En quittant l’église, elle se sentit plus sereine. Le bébé pouvait venir au monde. Elle l’avait confié à saint Martin et elle était à présent certaine qu’il serait beau, fort et pur de tout mal. Aussi fit-elle largement aumône aux mendiants qui sollicitaient sa charité, heureuse d’entendre les bénédictions dont ils la couvraient et les vœux qu’ils formaient pour sa maternité.
Au bras de Léonarde, elle s’attarda un instant à suivre les évolutions d’un baladin qui voltigeait sur une corde tendue entre deux piquets. Le garçon était jeune, souple, souriant et, dans son costume bariolé, il ressemblait à une flamme voletant dans l’air par la volonté d’un invisible magicien.
– Si vous voulez faire des achats, il faut nous hâter un peu, conseilla Léonarde. Allons rejoindre Florent.
En s’approchant de l’endroit où l’on avait laissé les mules, les deux femmes virent que le jeune homme était en train de causer avec un étranger. Ceux-ci n’étaient pas rares à Tours, comme dans les autres lieux saints, mais l’interlocuteur de Florent présentait un aspect assez particulier pour attirer l’attention. Long, maigre et même osseux, son visage en lame de couteau montrait un teint bronzé et des yeux noirs de Méditerranéen. Son costume était celui d’un marchand aisé, mais il avait certaine façon de porter machinalement la main à sa ceinture, comme s’il y cherchait le pommeau d’une épée, qui frappa Fiora.
En les voyant approcher, il salua profondément les deux femmes, adressa un au revoir désinvolte, du bout des doigts, à Florent, puis se perdit dans la foule.
– Qui est cet homme ? demanda la jeune femme.
– Un marchand. Il est venu acheter ici des soieries, mais ce qui est amusant, c’est qu’il est de vos compatriotes, donna Fiora.
– C’est un Florentin ? Il me semble que si je l’avais déjà vu je m’en souviendrais !
– Non. Il n’est pas de Florence mais d’une autre ville dont j’ai oublié le nom. Ne me demandez pas non plus le sien, je l’ai mal compris et serais incapable de vous le répéter...

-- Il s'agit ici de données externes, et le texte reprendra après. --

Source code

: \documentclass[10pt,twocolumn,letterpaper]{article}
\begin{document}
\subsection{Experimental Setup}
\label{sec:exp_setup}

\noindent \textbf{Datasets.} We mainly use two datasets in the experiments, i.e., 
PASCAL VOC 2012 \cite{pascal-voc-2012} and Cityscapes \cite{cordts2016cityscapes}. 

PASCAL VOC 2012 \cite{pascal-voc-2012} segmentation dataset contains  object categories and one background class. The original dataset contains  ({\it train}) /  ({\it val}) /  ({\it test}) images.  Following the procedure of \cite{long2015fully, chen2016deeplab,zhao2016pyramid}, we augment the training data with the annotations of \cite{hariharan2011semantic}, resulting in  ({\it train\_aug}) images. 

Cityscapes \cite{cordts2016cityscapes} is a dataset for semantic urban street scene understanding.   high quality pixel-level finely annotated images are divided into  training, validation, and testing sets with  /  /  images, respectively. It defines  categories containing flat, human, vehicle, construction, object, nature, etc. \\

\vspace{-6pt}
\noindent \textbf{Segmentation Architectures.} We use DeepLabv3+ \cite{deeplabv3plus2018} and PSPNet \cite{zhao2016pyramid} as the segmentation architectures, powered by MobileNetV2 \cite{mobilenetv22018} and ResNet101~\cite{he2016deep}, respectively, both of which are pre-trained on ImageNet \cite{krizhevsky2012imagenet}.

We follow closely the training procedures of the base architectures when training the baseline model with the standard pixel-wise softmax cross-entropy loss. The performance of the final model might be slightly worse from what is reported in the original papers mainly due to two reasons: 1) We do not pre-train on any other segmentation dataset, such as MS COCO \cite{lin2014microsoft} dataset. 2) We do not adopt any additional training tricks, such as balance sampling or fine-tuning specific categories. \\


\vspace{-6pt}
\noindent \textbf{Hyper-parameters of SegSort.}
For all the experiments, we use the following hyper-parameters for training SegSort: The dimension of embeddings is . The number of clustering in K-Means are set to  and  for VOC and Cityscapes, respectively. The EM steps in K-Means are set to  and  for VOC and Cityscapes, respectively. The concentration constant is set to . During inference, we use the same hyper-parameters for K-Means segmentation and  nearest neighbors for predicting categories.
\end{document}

– C’est intéressant, fit Léonarde goguenarde. Pouvez-vous au moins nous dire ce qu’il voulait ?
– Oui. Il a remarqué la beauté de nos mules et souhaitait en acheter une pour remplacer celle que la maladie vient de lui enlever. Vous pensez bien que j’ai refusé sans lui laisser le moindre espoir. C’est pourquoi il s’est éloigné en vous voyant approcher, afin sans doute de ne pas être importun.
– Ce qui suppose une grande délicatesse, fit Léonarde. C’est curieux, mais je trouve qu’il n’a pas une tête à cultiver de tels scrupules.
Fiora, elle, ne dit rien. Elle n’avait pas aimé le regard que l’inconnu avait posé sur elle. Il ne ressemblait en rien à ceux auxquels l’avaient habituée les autres hommes. Aucune admiration là-dedans, aucune douceur, mais une cruauté froide jointe à une expression triomphante qui lui avait fait froid dans le dos. C’était comme si, sortant d’un lieu de lumière, elle s’était trouvée soudain en face d’un abîme au fond duquel rampaient des bêtes imprécises.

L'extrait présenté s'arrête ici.